▶ [Work request] Go over these records and count the lines with the string "power" in them; the count is all that should be returned.

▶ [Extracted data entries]
..........

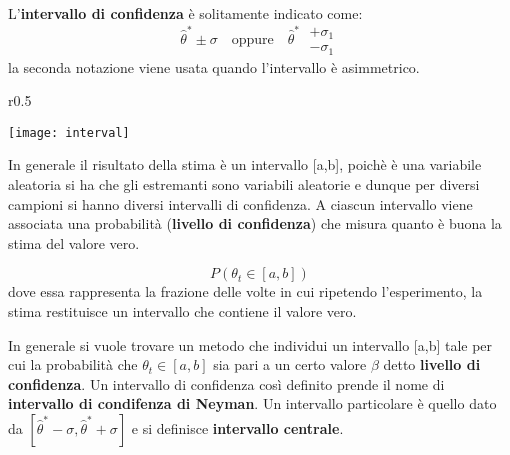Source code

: \noindent L'\textbf{intervallo di confidenza} \`{e} solitamente indicato come:
\begin{equation}
	\hat{\theta}^* \pm \sigma \quad \text{oppure} \quad \hat{\theta}^* \; \begin{matrix}
		+\sigma_1 \\ - \sigma_1
	\end{matrix}
\end{equation}
la seconda notazione viene usata quando l'intervallo \`{e} asimmetrico. \newline
\begin{wrapfigure}{r}{0.5 \textwidth}

\vspace{-10pt}
\centering
\texttt{[image: interval]}	

\end{wrapfigure}
In generale il risultato della stima \`{e} un intervallo [a,b], poich\`{e} \`{e} una variabile aleatoria si ha che gli estremanti sono variabili aleatorie e dunque per diversi campioni si hanno diversi intervalli di confidenza. A ciascun intervallo viene associata una probabilit\`{a} (\textbf{livello di confidenza}) che misura quanto \`{e} buona la stima del valore vero.

\begin{equation*}
	P(\theta_t \in [a,b])
\end{equation*}
dove essa rappresenta la frazione delle volte in cui ripetendo l'esperimento, la stima restituisce un intervallo che contiene il valore vero.\newline

In generale si vuole trovare un metodo che individui un intervallo [a,b] tale per cui la probabilit\`{a} che $\theta_t \in [a,b]$ sia pari a un certo valore $\beta$ detto \textbf{livello di confidenza}. Un intervallo di confidenza cos\`{i} definito prende il nome di \textbf{intervallo di condifenza di Neyman}. Un intervallo particolare \`{e} quello dato da $[\hat{\theta}^* - \sigma, \hat{\theta}^* + \sigma]$ e si definisce \textbf{intervallo centrale}.

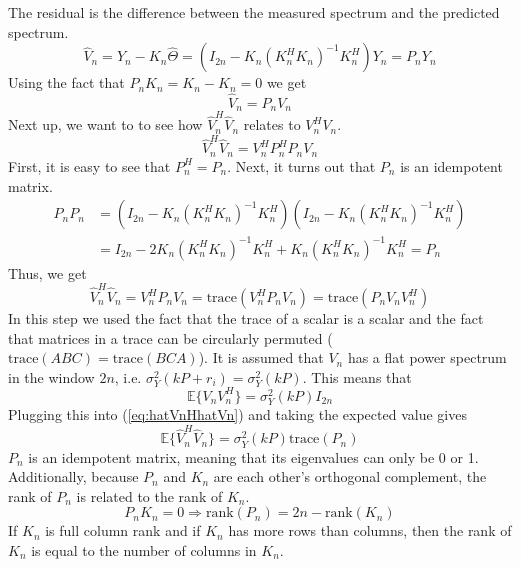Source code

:The residual is the difference between the measured spectrum and the predicted spectrum.
\begin{equation*}
    \hat{V}_n = Y_n - K_n \hat\Theta = (I_{2n}-K_n(K_n^H K_n)^{-1}K_n^H) Y_n = P_n Y_n
\end{equation*}
Using the fact that $P_n K_n = K_n - K_n = 0$ we get
\begin{equation*}
    \hat{V}_n = P_n V_n
\end{equation*}
Next up, we want to to see how $\hat V_n^H \hat V_n$ relates to $V_n^H V_n$.
\begin{equation*}
    \hat V_n^H \hat V_n = V_n^H P_n^H P_n V_n
\end{equation*}
First, it is easy to see that $P_n^H = P_n$. Next, it turns out that $P_n$ is an idempotent matrix.
\begin{align*}
    P_n P_n &= (I_{2n}-K_n(K_n^H K_n)^{-1}K_n^H)(I_{2n}-K_n(K_n^H K_n)^{-1}K_n^H) \\
    &= I_{2n} - 2 K_n(K_n^H K_n)^{-1}K_n^H + K_n(K_n^H K_n)^{-1}K_n^H = P_n
\end{align*}
Thus, we get
\begin{equation}
    \hat V_n^H \hat V_n = V_n^H P_n V_n = \text{trace}(V_n^H P_n V_n) = \text{trace}(P_n V_n V_n^H)
    \label{eq:hatVnHhatVn}
\end{equation}
In this step we used the fact that the trace of a scalar is a scalar and the fact that matrices in a trace can be circularly permuted ($\text{trace}(A B C) = \text{trace}(B C A)$).
It is assumed that $V_n$ has a flat power spectrum in the window $2n$, i.e. $\sigma_Y^2(kP+r_i) = \sigma_Y^2(kP)$. This means that
\begin{equation*}
    \mathbb{E}\{V_n V_n^H\} = \sigma_Y^2(kP) I_{2n}
\end{equation*}
Plugging this into (\ref{eq:hatVnHhatVn}) and taking the expected value gives
\begin{equation}
    \mathbb{E}\{\hat V_n^H \hat V_n\} = \sigma_Y^2(kP)\text{trace}(P_n)
\end{equation}
$P_n$ is an idempotent matrix, meaning that its eigenvalues can only be 0 or 1. Additionally, because $P_n$ and $K_n$ are each other's orthogonal complement, the rank of $P_n$ is related to the rank of $K_n$. 
\begin{equation*}
    P_n K_n  = 0 \Rightarrow \text{rank}(P_n) = 2n - \text{rank}(K_n)
\end{equation*}
If $K_n$ is full column rank and if $K_n$ has more rows than columns, then the rank of $K_n$ is equal to the number of columns in $K_n$.
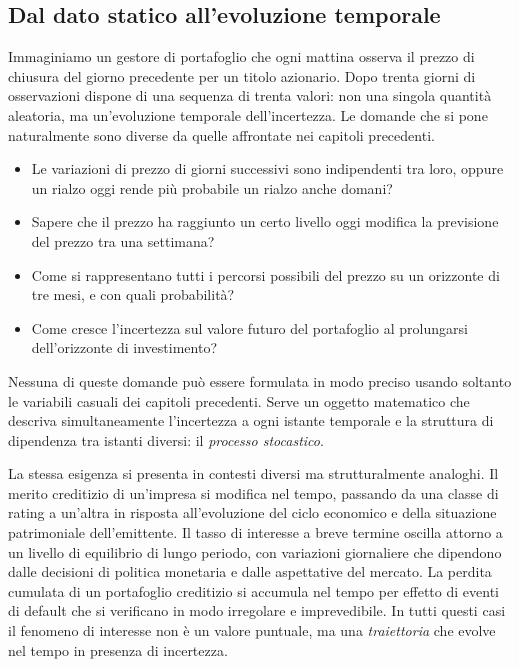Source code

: \subsection{Dal dato statico all'evoluzione temporale}

Immaginiamo un gestore di portafoglio che ogni mattina osserva il prezzo
di chiusura del giorno precedente per un titolo azionario. Dopo trenta
giorni di osservazioni dispone di una sequenza di trenta valori: non una
singola quantit\`{a} aleatoria, ma un'evoluzione temporale dell'incertezza.
Le domande che si pone naturalmente sono diverse da quelle affrontate nei
capitoli precedenti.

\begin{itemize}

\item Le variazioni di prezzo di giorni successivi sono indipendenti tra
loro, oppure un rialzo oggi rende pi\`{u} probabile un rialzo anche domani?

\item Sapere che il prezzo ha raggiunto un certo livello oggi modifica la
previsione del prezzo tra una settimana?

\item Come si rappresentano tutti i percorsi possibili del prezzo su un
orizzonte di tre mesi, e con quali probabilit\`{a}?

\item Come cresce l'incertezza sul valore futuro del portafoglio al
prolungarsi dell'orizzonte di investimento?

\end{itemize}

Nessuna di queste domande pu\`{o} essere formulata in modo preciso usando
soltanto le variabili casuali dei capitoli precedenti. Serve un oggetto
matematico che descriva simultaneamente l'incertezza a ogni istante
temporale e la struttura di dipendenza tra istanti diversi: il
\emph{processo stocastico}.

La stessa esigenza si presenta in contesti diversi ma strutturalmente
analoghi. Il merito creditizio di un'impresa si modifica nel tempo,
passando da una classe di rating a un'altra in risposta all'evoluzione
del ciclo economico e della situazione patrimoniale dell'emittente. Il
tasso di interesse a breve termine oscilla attorno a un livello di
equilibrio di lungo periodo, con variazioni giornaliere che dipendono
dalle decisioni di politica monetaria e dalle aspettative del mercato.
La perdita cumulata di un portafoglio creditizio si accumula nel tempo
per effetto di eventi di default che si verificano in modo irregolare e
imprevedibile. In tutti questi casi il fenomeno di interesse non \`{e}
un valore puntuale, ma una \emph{traiettoria} che evolve nel tempo in
presenza di incertezza.

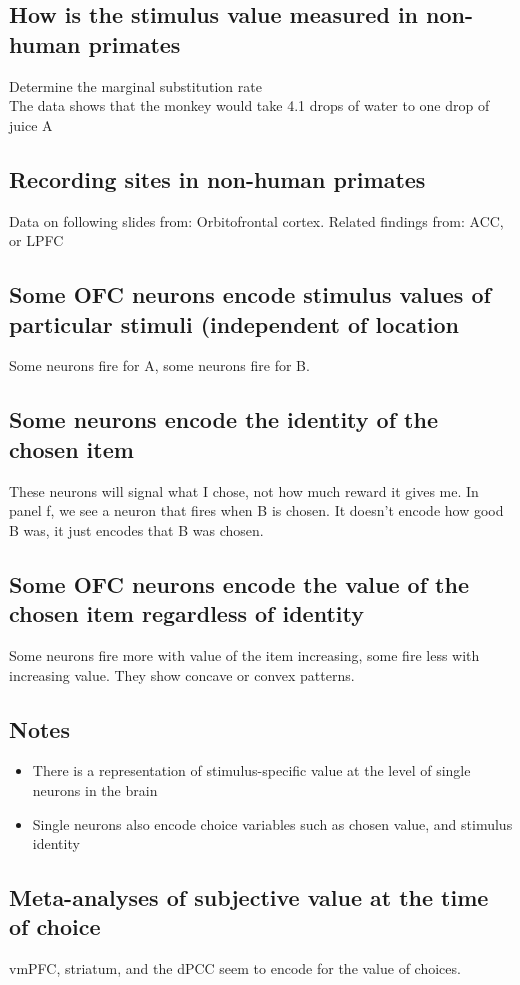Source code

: \subsection{How is the stimulus value measured in non-human primates}
Determine the marginal substitution rate
\\The data shows that the monkey would take 4.1 drops of water to one drop of juice A

\subsection{Recording sites in non-human primates}
Data on following slides from: Orbitofrontal cortex. Related findings from: ACC, or LPFC
\subsection{Some OFC neurons encode stimulus values of particular stimuli (independent of location}
Some neurons fire for A, some neurons fire for B. 

\subsection{Some neurons encode the identity of the chosen item}
These neurons will signal what I chose, not how much reward it gives me. In panel f, we see a neuron that fires when B is chosen. It doesn't encode how good B was, it just encodes that B was chosen.

\subsection{Some OFC neurons encode the value of the chosen item regardless of identity}
Some neurons fire more with value of the item increasing, some fire less with increasing value.
They show concave or convex patterns.

\subsection{Notes}
\begin{itemize}
    \item There is a representation of stimulus-specific value at the level of single neurons in the brain
    \item Single neurons also encode choice variables such as chosen value, and stimulus identity
\end{itemize}

\subsection{Meta-analyses of subjective value at the time of choice}
vmPFC, striatum, and the dPCC seem to encode for the value of choices.


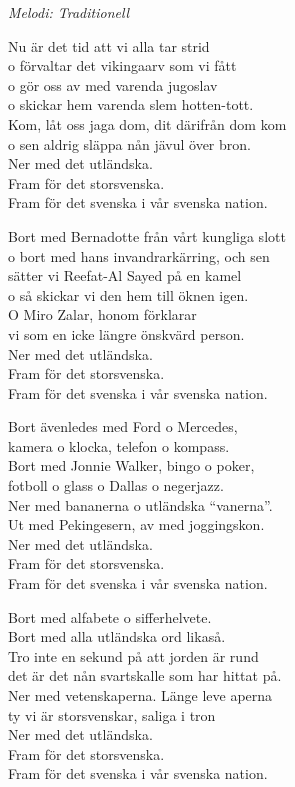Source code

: {\footnotesize\textit{Melodi: Traditionell}}\par
\vspace{10pt}
Nu är det tid att vi alla tar strid\\
o förvaltar det vikingaarv som vi fått\\
o gör oss av med varenda jugoslav\\
o skickar hem varenda slem hotten-tott.\\
Kom, låt oss jaga dom, dit därifrån dom kom\\
o sen aldrig släppa nån jävul över bron.\\
Ner med det utländska.\\
Fram för det storsvenska.\\
Fram för det svenska i vår svenska nation. \par
\vspace{10pt}
Bort med Bernadotte från vårt kungliga slott\\
o bort med hans invandrarkärring, och sen\\
sätter vi Reefat-Al Sayed på en kamel\\
o så skickar vi den hem till öknen igen.\\
O Miro Zalar, honom förklarar\\
vi som en icke längre önskvärd person.\\
Ner med det utländska.\\
Fram för det storsvenska.\\
Fram för det svenska i vår svenska nation. \par
\vspace{10pt}
Bort ävenledes med Ford o Mercedes,\\
kamera o klocka, telefon o kompass.\\
Bort med Jonnie Walker, bingo o poker,\\
fotboll o glass o Dallas o negerjazz.\\
Ner med bananerna o utländska ``vanerna''.\\
Ut med Pekingesern, av med joggingskon.\\
Ner med det utländska.\\
Fram för det storsvenska.\\
Fram för det svenska i vår svenska nation. \par
\vspace{10pt}
Bort med alfabete o sifferhelvete.\\
Bort med alla utländska ord likaså.\\
Tro inte en sekund på att jorden är rund\\
det är det nån svartskalle som har hittat på.\\
Ner med vetenskaperna. Länge leve aperna\\
ty vi är storsvenskar, saliga i tron\\
Ner med det utländska.\\
Fram för det storsvenska.\\
Fram för det svenska i vår svenska nation. 
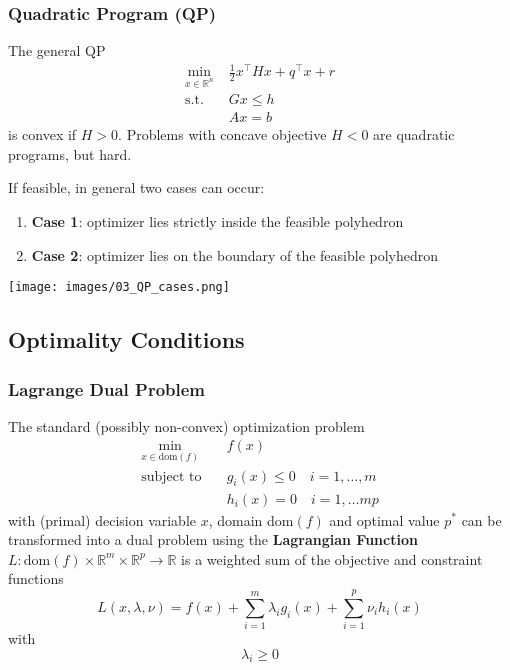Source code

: \subsubsection{Quadratic Program (QP)}
The general QP
\begin{align*}
    \min_{x\in\mathbb{R}^n}\; & \frac{1}{2}x^\top H x + q^\top x + r \\
    \mathrm{s.t.}\;           & Gx \leq h                            \\
                              & Ax = b
\end{align*}
is convex if $H>0$.
\newpar{}
Problems with concave objective $H<0$ are quadratic programs, but hard.

\newpar{}
If feasible, in general two cases can occur:
\begin{enumerate}
    \item \textbf{Case 1}: optimizer lies strictly inside the feasible polyhedron
    \item \textbf{Case 2}: optimizer lies on the boundary of the feasible polyhedron
\end{enumerate}
\begin{center}
    \texttt{[image: images/03\_QP\_cases.png]}
\end{center}

\subsection{Optimality Conditions}

\subsubsection{Lagrange Dual Problem}

The standard (possibly non-convex) optimization problem
\begin{align*}
    \min_{x\in\text{dom}(f)} & f(x)                                \\
    \text{subject to}\quad   & g_i(x)\leq 0 \quad i = 1, \ldots, m \\
                             & h_i(x) = 0 \quad i = 1, \ldots m p
\end{align*}
with (primal) decision variable $x$, domain dom$(f)$ and optimal value $p^*$ can be transformed into a dual problem using the \textbf{Lagrangian Function} $L: \mathrm{dom}\left(f\right)\times\mathbb{R}^m\times\mathbb{R}^p\to\mathbb{R}$ is a weighted sum of the objective and constraint functions
\begin{equation*}
    L(x,\lambda,\nu)=f(x)+\sum_{i=1}^{m}\lambda_i g_i(x) + \sum_{i=1}^{p}\nu_i h_i(x)
\end{equation*}
with
\begin{equation*}
    \lambda_i \geq 0
\end{equation*}

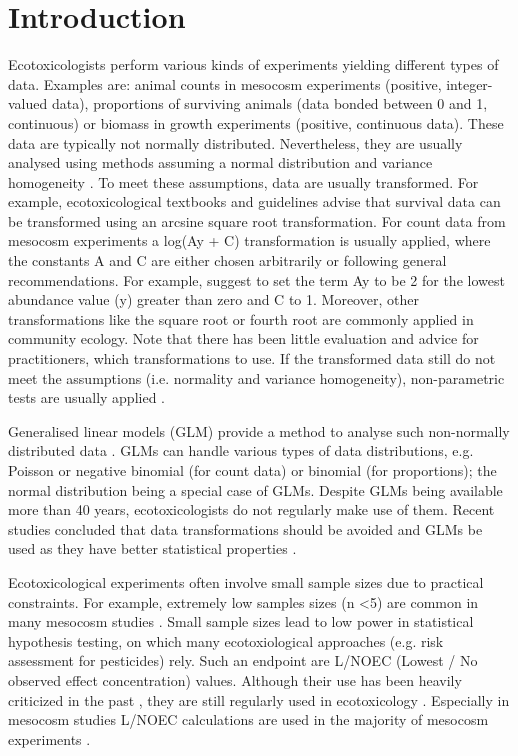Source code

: \documentclass{scrartcl}
\begin{document}
\section{Introduction}
\label{sec:intro}
Ecotoxicologists perform various kinds of experiments yielding different types of data.
Examples are: animal counts in mesocosm experiments (positive, integer-valued data), proportions of surviving animals (data bonded between 0 and 1, continuous) or biomass in growth experiments (positive, continuous data).
These data are typically not normally distributed. 
Nevertheless, they are usually analysed using methods assuming a normal distribution and variance homogeneity \citep{wang_making_2011}. 
To meet these assumptions, data are usually transformed.
For example, ecotoxicological textbooks \citep{newman_quantitative_2012} and guidelines \citep{epa_methods_2002,oecd_current_2006} advise that survival data can be transformed using an arcsine square root transformation. 
For count data from mesocosm experiments a log(Ay + C) transformation is usually applied, where the constants A and C are either chosen arbitrarily or following general recommendations. 
For example, \citet{van_den_brink_impact_2000} suggest to set the term Ay to be 2 for the lowest abundance value (y) greater than zero and C to 1. 
Moreover, other transformations like the square root or fourth root are commonly applied in community ecology.
Note that there has been little evaluation and advice for practitioners, which transformations to use.
If the transformed data still do not meet the assumptions (i.e. normality and variance homogeneity), non-parametric tests are usually applied \citep{wang_making_2011}.

Generalised linear models (GLM) provide a method to analyse such non-normally distributed data \citep{nelder_generalized_1972}.
GLMs can handle various types of data distributions, e.g. Poisson or negative binomial (for count data) or binomial (for proportions); the normal distribution being a special case of GLMs.
Despite GLMs being available more than 40 years, ecotoxicologists do not regularly make use of them.
Recent studies concluded that data transformations should be avoided and GLMs be used as they have better statistical properties \citep{ohara_not_2010, warton_arcsine_2011}. 

Ecotoxicological experiments often involve small sample sizes due to practical constraints. 
For example, extremely low samples sizes (n \textless 5) are common in many mesocosm studies \citep{sanderson_pesticide_2002,szocs_analysing_2015}.
Small sample sizes lead to low power in statistical hypothesis testing, on which many ecotoxiological approaches (e.g. risk assessment for pesticides) rely. 
Such an endpoint are L/NOEC (Lowest / No observed effect concentration) values.
Although their use has been heavily criticized in the past \citep{laskowski_good_1995},  they are still regularly used in ecotoxicology \citep{jager_bad_2012}.
Especially in mesocosm studies L/NOEC calculations are used in the majority of mesocosm experiments \citep{brock_minimum_2015, efsa_ppr_guidance_2013}. 
\end{document}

..........

▶ [Task response] 2